### [Task goal]
Look through the records that follow. Copy every line containing the word "square".

### [Extracted records]
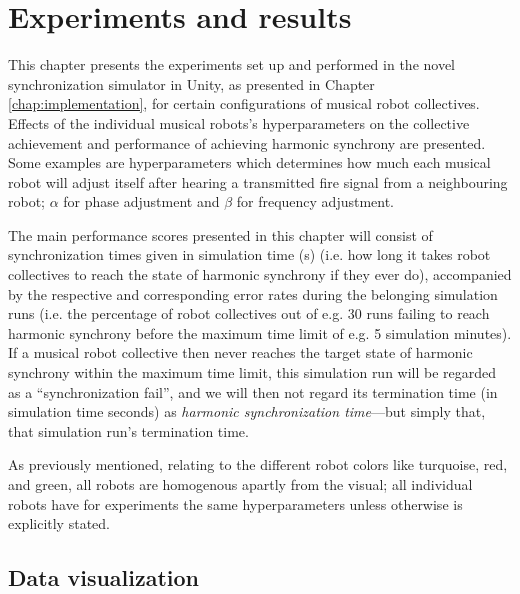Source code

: \chapter{Experiments and results}
\label{chap:experiments_and_results}






This chapter presents the experiments set up and performed in the novel synchronization simulator in Unity, as presented in Chapter \ref{chap:implementation}, for certain configurations of musical robot collectives. Effects of the individual musical robots's hyperparameters on the collective achievement and performance of achieving harmonic synchrony are presented. Some examples are hyperparameters which determines how much each musical robot will adjust itself after hearing a transmitted fire signal from a neighbouring robot; $\alpha$ for phase adjustment and $\beta$ for frequency adjustment.

The main performance scores presented in this chapter will consist of synchronization times given in simulation time (s) (i.e. how long it takes robot collectives to reach the state of harmonic synchrony if they ever do), accompanied by the respective and corresponding error rates during the belonging simulation runs (i.e. the percentage of robot collectives out of e.g. 30 runs failing to reach harmonic synchrony before the maximum time limit of e.g. 5 simulation minutes). If a musical robot collective then never reaches the target state of harmonic synchrony within the maximum time limit, this simulation run will be regarded as a ``synchronization fail'', and we will then not regard its termination time (in simulation time seconds) as \textit{harmonic synchronization time}—but simply that, that simulation run's termination time.

As previously mentioned, relating to the different robot colors like turquoise, red, and green, all robots are homogenous apartly from the visual; all individual robots have for experiments the same hyperparameters unless otherwise is explicitly stated.



\section{Data visualization}

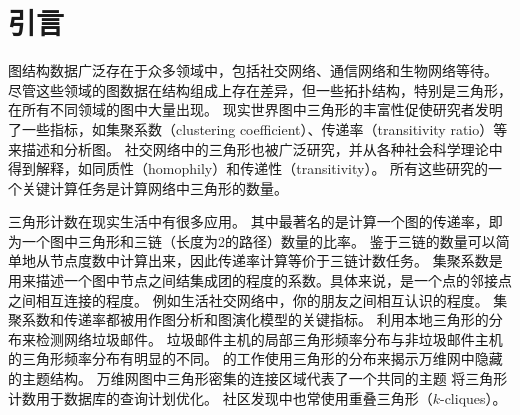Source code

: 



\chapter{引言}

图结构数据广泛存在于众多领域中，包括社交网络、通信网络和生物网络等待。
尽管这些领域的图数据在结构组成上存在差异，但一些拓扑结构，特别是三角形，在所有不同领域的图中大量出现。
现实世界图中三角形的丰富性促使研究者发明了一些指标，如集聚系数（clustering coefficient）\citep{watts1998collective}、传递率（transitivity ratio）\citep{holland1971transitivity}等来描述和分析图。
社交网络中的三角形也被广泛研究，并从各种社会科学理论中得到解释，如同质性（homophily）\citep{mcpherson2001birds}和传递性（transitivity）\citep{holland1971transitivity}。
所有这些研究的一个关键计算任务是计算网络中三角形的数量。

三角形计数在现实生活中有很多应用。
其中最著名的是计算一个图的传递率，即为一个图中三角形和三链（长度为2的路径）数量的比率。
鉴于三链的数量可以简单地从节点度数中计算出来，因此传递率计算等价于三链计数任务。
集聚系数是用来描述一个图中节点之间结集成团的程度的系数。具体来说，是一个点的邻接点之间相互连接的程度。
例如生活社交网络中，你的朋友之间相互认识的程度。
集聚系数和传递率都被用作图分析和图演化模型的关键指标\citep{aggarwal2014evolutionary}。
\cite{becchetti2008efficient}利用本地三角形的分布来检测网络垃圾邮件。
垃圾邮件主机的局部三角形频率分布与非垃圾邮件主机的三角形频率分布有明显的不同。
\cite{eckmann2002curvature}的工作使用三角形的分布来揭示万维网中隐藏的主题结构。
万维网图中三角形密集的连接区域代表了一个共同的主题
\cite{bar2002reductions}将三角形计数用于数据库的查询计划优化。
社区发现中也常使用重叠三角形（$k$-cliques）\citep{palla2005uncovering}。

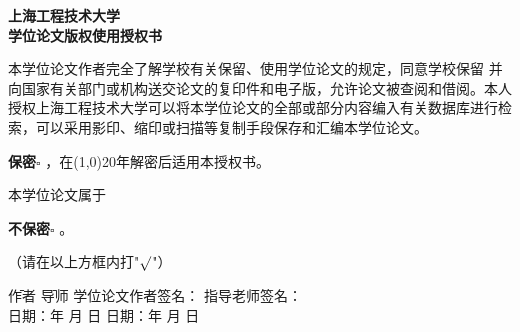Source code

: 
\begin{titlepage}
    
\begin{center}\heiti\sanhao\textbf{
    上海工程技术大学 \\
    学位论文版权使用授权书}
\end{center}

本学位论文作者完全了解学校有关保留、使用学位论文的规定，同意学校保留
并向国家有关部门或机构送交论文的复印件和电子版，允许论文被查阅和借阅。本人
授权上海工程技术大学可以将本学位论文的全部或部分内容编入有关数据库进行检
索，可以采用影印、缩印或扫描等复制手段保存和汇编本学位论文。

\hspace{7em}\textbf{保密}$\square$ ，在\line(1,0){20}年解密后适用本授权书。

本学位论文属于

\hspace{7em}\textbf{不保密}$\square$ 。

（请在以上方框内打\quad "\emph{$\surd$}"）

\vspace{15em}
\begin{tabbing}
    \qquad \= 作者 \hspace{15em} \= 导师 \kill
    \> 学位论文作者签名： \> 指导老师签名： \\
    \> 日期：\qquad 年 \qquad 月 \qquad 日 \> 日期：\qquad 年 \qquad 月 \qquad 日
\end{tabbing}  

\end{titlepage}

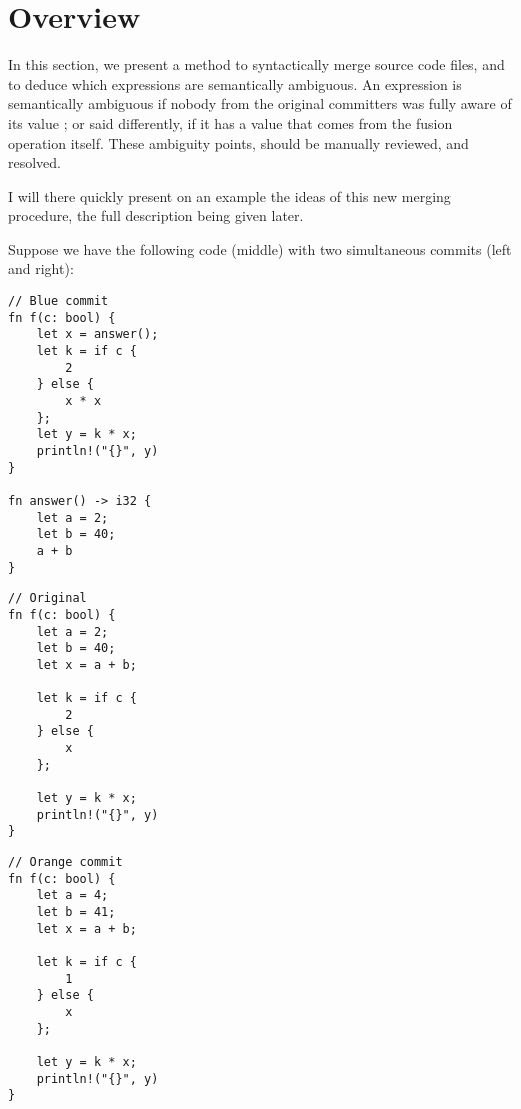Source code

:\documentclass[a4paper,11pt]{article}
\newcommand\yrg[1]{{\color{red}{(YRG: #1)}}}
\begin{document}
\section{Overview}
\label{sec:overview}

In this section, we present a method to syntactically merge source
code files, and to deduce which expressions are semantically
ambiguous. An expression is semantically ambiguous if nobody from the
original committers was fully aware of its value ; or said
differently, if it has a value that comes from the fusion operation
itself. These ambiguity points, should be manually reviewed, and
resolved.

\yrg{Commencer par un exemple qui montre que la fusion textuelle
ne fonctionne pas et illustrer la notion d'expression ambigue
sur cet exemple.}

I will there quickly present on an example the ideas of this new
merging procedure, the full description being given later.

Suppose we have the following code (middle) with two simultaneous
commits (left and right):

\noindent
\begin{minipage}{.32\textwidth}
\begin{lstlisting}[rulecolor=\color{blue!20}]
// Blue commit
fn f(c: bool) {
    let x = answer();
    let k = if c {
        2
    } else {
        x * x
    };
    let y = k * x;
    println!("{}", y)
}

fn answer() -> i32 {
    let a = 2;
    let b = 40;
    a + b
}
\end{lstlisting}
\end{minipage}\hfill
\begin{minipage}{.32\textwidth}
\begin{lstlisting}
// Original
fn f(c: bool) {
    let a = 2;
    let b = 40;
    let x = a + b;

    let k = if c {
        2
    } else {
        x
    };

    let y = k * x;
    println!("{}", y)
}
\end{lstlisting}
\end{minipage}\hfill
\begin{minipage}{.32\textwidth}
\begin{lstlisting}[rulecolor=\color{orange!30}]
// Orange commit
fn f(c: bool) {
    let a = 4;
    let b = 41;
    let x = a + b;

    let k = if c {
        1
    } else {
        x
    };

    let y = k * x;
    println!("{}", y)
}
\end{lstlisting}
\end{minipage}
\vspace{-.4cm}
\begin{lstlisting}[label=lst:overview_commits, caption={A source code and two concurrent commits on it}]
\end{lstlisting}
\end{document}
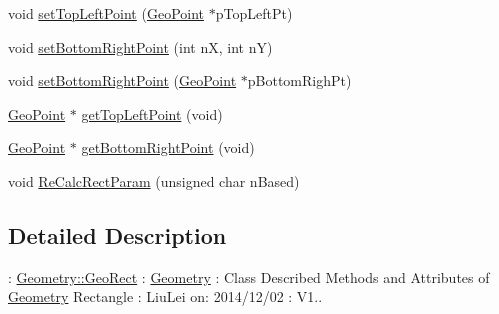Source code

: \begin{DoxyCompactItemize}
\item 
void \hyperlink{class_geometry_1_1_geo_rect_abf2a90d888fe3faa615f2b3de072d5ad}{set\+Top\+Left\+Point} (\hyperlink{class_geometry_1_1_geo_point}{Geo\+Point} $\ast$p\+Top\+Left\+Pt)
\item 
void \hyperlink{class_geometry_1_1_geo_rect_a091e050fde11c418273fbf3281f5846c}{set\+Bottom\+Right\+Point} (int n\+X, int n\+Y)
\item 
void \hyperlink{class_geometry_1_1_geo_rect_a1e6d0857c47d94b050c9540cfdc9e55f}{set\+Bottom\+Right\+Point} (\hyperlink{class_geometry_1_1_geo_point}{Geo\+Point} $\ast$p\+Bottom\+Righ\+Pt)
\item 
\hyperlink{class_geometry_1_1_geo_point}{Geo\+Point} $\ast$ \hyperlink{class_geometry_1_1_geo_rect_ae7bad7c3d14dcebc703b017d9e65db5d}{get\+Top\+Left\+Point} (void)
\item 
\hyperlink{class_geometry_1_1_geo_point}{Geo\+Point} $\ast$ \hyperlink{class_geometry_1_1_geo_rect_a2381bf993ba8606df7e4166d006161dc}{get\+Bottom\+Right\+Point} (void)
\item 
void \hyperlink{class_geometry_1_1_geo_rect_ac050f36853c4f0b7b9451c45e762efcb}{Re\+Calc\+Rect\+Param} (unsigned char n\+Based)
\end{DoxyCompactItemize}


\subsection{Detailed Description}
\+: \hyperlink{class_geometry_1_1_geo_rect}{Geometry\+::\+Geo\+Rect} \+: \hyperlink{namespace_geometry}{Geometry} \+: Class Described Methods and Attributes of \hyperlink{namespace_geometry}{Geometry} Rectangle \+: Liu\+Lei  on\+: 2014/12/02 \+: V1.. 

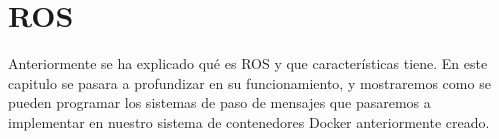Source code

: \chapter{ROS}
Anteriormente se ha explicado qué es ROS y que características tiene. En este capitulo se pasara a profundizar en su funcionamiento, y mostraremos como se pueden programar los sistemas de paso de mensajes que pasaremos a implementar en nuestro sistema de contenedores Docker anteriormente creado.

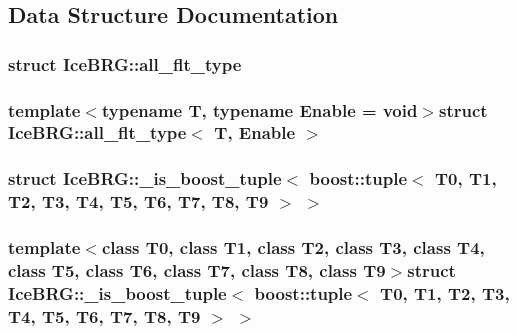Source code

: \subsection{Data Structure Documentation}
\label{structIceBRG_1_1all__flt__type}
\hypertarget{namespaceIceBRG_structIceBRG_1_1all__flt__type}{}
\subsubsection{struct Ice\-B\-R\-G\-:\-:all\-\_\-flt\-\_\-type}
\subsubsection*{template$<$typename T, typename Enable = void$>$struct Ice\-B\-R\-G\-::all\-\_\-flt\-\_\-type$<$ T, Enable $>$}

\label{structIceBRG_1_1__is__boost__tuple_3_01boost_1_1tuple_3_01T0_00_01T1_00_01T2_00_01T3_00_01T4_00_aeaacd25f11a77396b5b6e53a5953fba}
\hypertarget{namespaceIceBRG_structIceBRG_1_1__is__boost__tuple_3_01boost_1_1tuple_3_01T0_00_01T1_00_01T2_00_01T3_00_01T4_00_aeaacd25f11a77396b5b6e53a5953fba}{}
\subsubsection{struct Ice\-B\-R\-G\-:\-:\-\_\-is\-\_\-boost\-\_\-tuple$<$ boost\-:\-:tuple$<$ T0, T1, T2, T3, T4, T5, T6, T7, T8, T9 $>$ $>$}
\subsubsection*{template$<$class T0, class T1, class T2, class T3, class T4, class T5, class T6, class T7, class T8, class T9$>$struct Ice\-B\-R\-G\-::\-\_\-is\-\_\-boost\-\_\-tuple$<$ boost\-::tuple$<$ T0, T1, T2, T3, T4, T5, T6, T7, T8, T9 $>$ $>$}

\label{structIceBRG_1_1__is__boost__tuple_3_01boost_1_1tuples_1_1cons_3_01TH_00_01TT_01_4_01_4}
\hypertarget{namespaceIceBRG_structIceBRG_1_1__is__boost__tuple_3_01boost_1_1tuples_1_1cons_3_01TH_00_01TT_01_4_01_4}{}
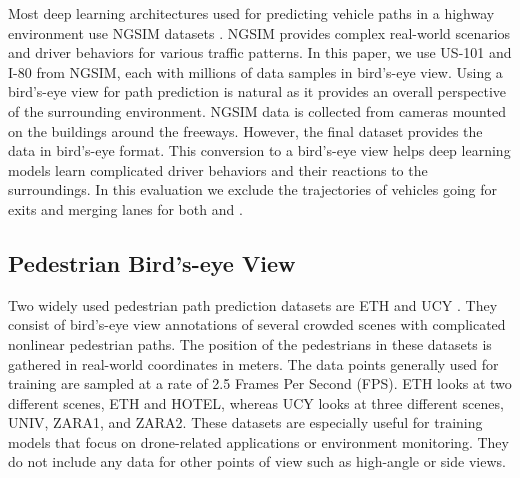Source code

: \documentclass[sigconf]{acmart}
\begin{document}
Most deep learning architectures used for predicting vehicle paths in a highway environment \cite{CSlstm18, highway2022, congestion2021} use NGSIM datasets \cite{NGSIM_i80, NGSIM_US101}. NGSIM provides complex real-world scenarios and driver behaviors for various traffic patterns. In this paper, we use US-101 \cite{NGSIM_US101} and I-80 \cite{NGSIM_i80} from NGSIM, each with millions of data samples in bird's-eye view. Using a bird's-eye view for path prediction is natural as it provides an overall perspective of the surrounding environment. NGSIM data is collected from cameras mounted on the buildings around the freeways. However, the final dataset provides the data in bird's-eye format. This conversion to a bird's-eye view helps deep learning models learn complicated driver behaviors and their reactions to the surroundings. In this evaluation we exclude the trajectories of vehicles going for exits and merging lanes for both \cite{NGSIM_i80} and \cite{NGSIM_US101}.



\subsection{Pedestrian Bird's-eye View}
Two widely used pedestrian path prediction datasets are ETH \cite{pellegrini2009you} and UCY \cite{lerner2007crowds}. They consist of bird's-eye view annotations of several crowded scenes with complicated nonlinear pedestrian paths. The position of the pedestrians in these datasets is gathered in real-world coordinates in meters. The data points generally used for training are sampled at a rate of 2.5 Frames Per Second (FPS). ETH looks at two different scenes, ETH and HOTEL, whereas UCY looks at three different scenes, UNIV, ZARA1, and ZARA2. These datasets are especially useful for training models that focus on drone-related applications or environment monitoring. They do not include any data for other points of view such as high-angle or side views.
\end{document}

### [Answer for the task]
\hspace{7em}\textbf{保密}$\square$ ，在\line(1,0){20}年解密后适用本授权书。
\hspace{7em}\textbf{不保密}$\square$ 。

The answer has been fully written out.